谷垣守『臣子弟のわきまへ』

そもそも天人唯一(てんじんずいゐいち)の理を考ふるに、君父師の臣子弟を愛育し、臣子弟の君父師を尊崇するや、たとへば昊天(びんてん)の大地を蔽(おほ)ひ、大地の昊天を戴(いたゞ)くが如し。たとひ天上より大旱霖雨のなやみを下し、雷火龍風の怒を起し給ふとて、地下此が為に怨憤(ゑんぷん)を表はすの道あらむや。たまたま、地震などいへる地につきたる變あれども、いはゞ臣子弟の身によからぬふさがりのあるが如し。一度ひらけて後は長き害となる事なからまし。されば、臣子弟より君父師を 天といへるは、深き理なりといふべし。されど、父子の中はたとひうきつらき憂(うれひ)ありとも、同じ氣血の分れぬるものから、親のなだめ、子の睦(むつ)みも通(かよ)ひ易(やす)く、なべての人にもさばかりふみ違へて、禽獸の境に落つる理の事は稀なり。まして日本(やまと)、西土(もろこし)の書に父子の道を詳に説きつくすのみの親を持ち、子を養はぬ人もなければ、殊更に禿筆(とくひつ)に委(まか)せずして、此に洩らし侍りぬ。君臣子弟の交りは、養ひを受け、教を蒙りぬるの切(せち)なるを、嬉しと思へど、氣血の通ひなくてや、一度離れて會ふこと稀なるためしも、珍らしからず。
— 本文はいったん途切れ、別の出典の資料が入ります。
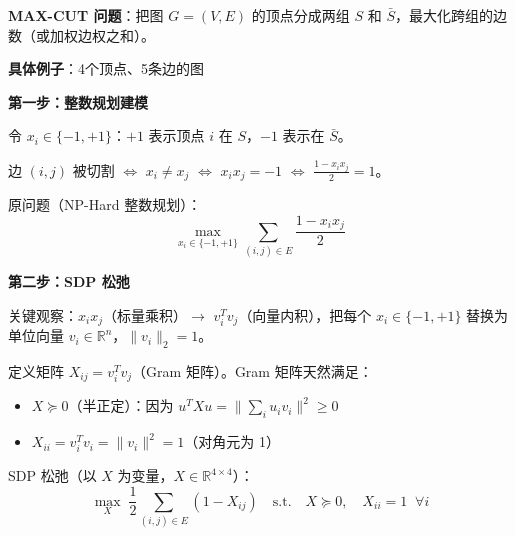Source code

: \documentclass[12pt, a4paper]{ctexart}
\begin{document}
\begin{blackboard}

\textbf{MAX-CUT 问题}：把图 $G=(V,E)$ 的顶点分成两组 $S$ 和 $\bar{S}$，最大化跨组的边数（或加权边权之和）。

\textbf{具体例子}：4个顶点、5条边的图

\begin{center}
\end{center}

\textbf{第一步：整数规划建模}

令 $x_i \in \{-1, +1\}$：$+1$ 表示顶点 $i$ 在 $S$，$-1$ 表示在 $\bar{S}$。

边 $(i,j)$ 被切割 $\Leftrightarrow$ $x_i \neq x_j$ $\Leftrightarrow$ $x_ix_j = -1$ $\Leftrightarrow$ $\frac{1-x_ix_j}{2} = 1$。

原问题（NP-Hard 整数规划）：
\[
\max_{x_i \in \{-1,+1\}} \sum_{(i,j)\in E} \frac{1-x_ix_j}{2}
\]

\textbf{第二步：SDP 松弛}

关键观察：$x_ix_j$（标量乘积）$\longrightarrow$ $v_i^Tv_j$（向量内积），把每个 $x_i \in \{-1,+1\}$ 替换为单位向量 $v_i \in \mathbb{R}^n$，$\|v_i\|_2 = 1$。

定义矩阵 $X_{ij} = v_i^Tv_j$（Gram 矩阵）。Gram 矩阵天然满足：
\begin{itemize}
    \item $X \succeq 0$（半正定）：因为 $u^TXu = \|\sum_i u_i v_i\|^2 \geq 0$
    \item $X_{ii} = v_i^Tv_i = \|v_i\|^2 = 1$（对角元为 1）
\end{itemize}

SDP 松弛（以 $X$ 为变量，$X \in \mathbb{R}^{4\times 4}$）：
\[
\max_X \; \frac{1}{2}\sum_{(i,j)\in E}(1 - X_{ij})
\quad \text{s.t.} \quad X \succeq 0, \quad X_{ii} = 1 \;\; \forall i
\]


\end{blackboard}
\end{document}
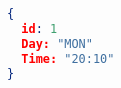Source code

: \begin{lstlisting}[language=json,firstnumber=1]
{
  id: 1
  Day: "MON"
  Time: "20:10"
}
\end{lstlisting}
されどかかるたがひめは、君父師同じ理にして、天地に根させるの道なりと、明らかに辨(わきま)へ知らぬの誤ならまし。あるは君に仕へて、諫(いさめ)行はれず、志あはざるといへるは、唐土の道にして、日本の人の心にしもあらず。諫を容(い)るるも、志を盡すも、思兼神(おもひかねのかみ)の長鳴鳥(かがなきどり)を集め、兒屋根命(こやねのみこと)、太玉命の祈祷(ふとだまのみことのみいのり)を盡し、鈿女命(うずめのみこと)の俳優(わざをぎ)を行ひ、手力雄命(たぢからをのみこと)の日神の御手をとりて、石窟(いはや)より引出し給ふ如く、純一(じゆんいつ)の誠を以て、己が身をありとも覺えず、思の儘(まゝ)を、つくろひなく表はす程ならば、など君に得られぬの患あらんや。なべては、西土の書に見馴れ、聞き馴れて、臣下は君に仕へて、諫を陳(の)べるが當り前と許(ばか)り覺えて、己が身はらひとやらいへる如く、たまたま思ひよりし事を、君に告げしとて、君の惡しきを語りて、己が身をてらひ、君の用ひ給はぬ時は、かしみづを受くべしと、兼ねて企てぬるは、われと凶相をもち出でぬるの類なるべし。用捨は君にありて、去就の臣より奏すべき事にあらず。たとひ、己が身に毛筋程の過なくて、三至の禮にかかり、不測の罪に落ちぬるとも、聊、怨み怒るの心なく、嬰兒(みどりご)の母を慕(した)ふ如く、つめられ、たたかれても、泣く泣く、膝に這(は)ひかかる思をなして、七年の病に三年の艾(もぐさ)を求むるの、をくれながら己が心身を愼みて、再び日月の光を享(う)けなんことを願ひて、音もなく、香もなきを、忠臣の操とはいふべし。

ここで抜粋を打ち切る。